ACTIVITY:
In full and without alteration, give the listing again.

EXTRACTED RECORDS:
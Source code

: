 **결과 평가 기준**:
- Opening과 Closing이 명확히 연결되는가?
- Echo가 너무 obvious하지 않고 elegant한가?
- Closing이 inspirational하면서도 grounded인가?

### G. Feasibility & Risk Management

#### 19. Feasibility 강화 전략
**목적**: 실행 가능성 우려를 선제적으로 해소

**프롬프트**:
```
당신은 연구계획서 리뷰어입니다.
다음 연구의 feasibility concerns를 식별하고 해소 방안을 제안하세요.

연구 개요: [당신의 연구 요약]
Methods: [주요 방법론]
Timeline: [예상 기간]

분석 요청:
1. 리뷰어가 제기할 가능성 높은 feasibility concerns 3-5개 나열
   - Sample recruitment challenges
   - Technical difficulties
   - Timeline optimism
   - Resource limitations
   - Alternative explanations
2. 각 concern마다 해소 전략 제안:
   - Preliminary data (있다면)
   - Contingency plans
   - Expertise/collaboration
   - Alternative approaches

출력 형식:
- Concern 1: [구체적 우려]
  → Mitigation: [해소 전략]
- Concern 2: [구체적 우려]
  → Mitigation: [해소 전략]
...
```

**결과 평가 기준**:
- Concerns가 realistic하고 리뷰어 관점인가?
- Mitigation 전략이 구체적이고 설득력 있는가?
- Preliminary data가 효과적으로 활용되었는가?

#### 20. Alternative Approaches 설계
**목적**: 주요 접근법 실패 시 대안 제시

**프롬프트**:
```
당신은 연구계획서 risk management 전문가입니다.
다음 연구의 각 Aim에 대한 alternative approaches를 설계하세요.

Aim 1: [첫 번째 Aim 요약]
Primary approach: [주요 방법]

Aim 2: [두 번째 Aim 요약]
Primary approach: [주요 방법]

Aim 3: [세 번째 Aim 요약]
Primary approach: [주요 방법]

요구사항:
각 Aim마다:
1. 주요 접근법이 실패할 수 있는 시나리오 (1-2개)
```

OUTPUT:
Source code

: **결과 평가 기준**:
- Opening과 Closing이 명확히 연결되는가?
- Echo가 너무 obvious하지 않고 elegant한가?
- Closing이 inspirational하면서도 grounded인가?

### G. Feasibility & Risk Management

#### 19. Feasibility 강화 전략
**목적**: 실행 가능성 우려를 선제적으로 해소

**프롬프트**:
```
당신은 연구계획서 리뷰어입니다.
다음 연구의 feasibility concerns를 식별하고 해소 방안을 제안하세요.

연구 개요: [당신의 연구 요약]
Methods: [주요 방법론]
Timeline: [예상 기간]

분석 요청:
1. 리뷰어가 제기할 가능성 높은 feasibility concerns 3-5개 나열
   - Sample recruitment challenges
   - Technical difficulties
   - Timeline optimism
   - Resource limitations
   - Alternative explanations
2. 각 concern마다 해소 전략 제안:
   - Preliminary data (있다면)
   - Contingency plans
   - Expertise/collaboration
   - Alternative approaches

출력 형식:
- Concern 1: [구체적 우려]
  → Mitigation: [해소 전략]
- Concern 2: [구체적 우려]
  → Mitigation: [해소 전략]
...
```

**결과 평가 기준**:
- Concerns가 realistic하고 리뷰어 관점인가?
- Mitigation 전략이 구체적이고 설득력 있는가?
- Preliminary data가 효과적으로 활용되었는가?

#### 20. Alternative Approaches 설계
**목적**: 주요 접근법 실패 시 대안 제시

**프롬프트**:
```
당신은 연구계획서 risk management 전문가입니다.
다음 연구의 각 Aim에 대한 alternative approaches를 설계하세요.

Aim 1: [첫 번째 Aim 요약]
Primary approach: [주요 방법]

Aim 2: [두 번째 Aim 요약]
Primary approach: [주요 방법]

Aim 3: [세 번째 Aim 요약]
Primary approach: [주요 방법]

요구사항:
각 Aim마다:
1. 주요 접근법이 실패할 수 있는 시나리오 (1-2개)
```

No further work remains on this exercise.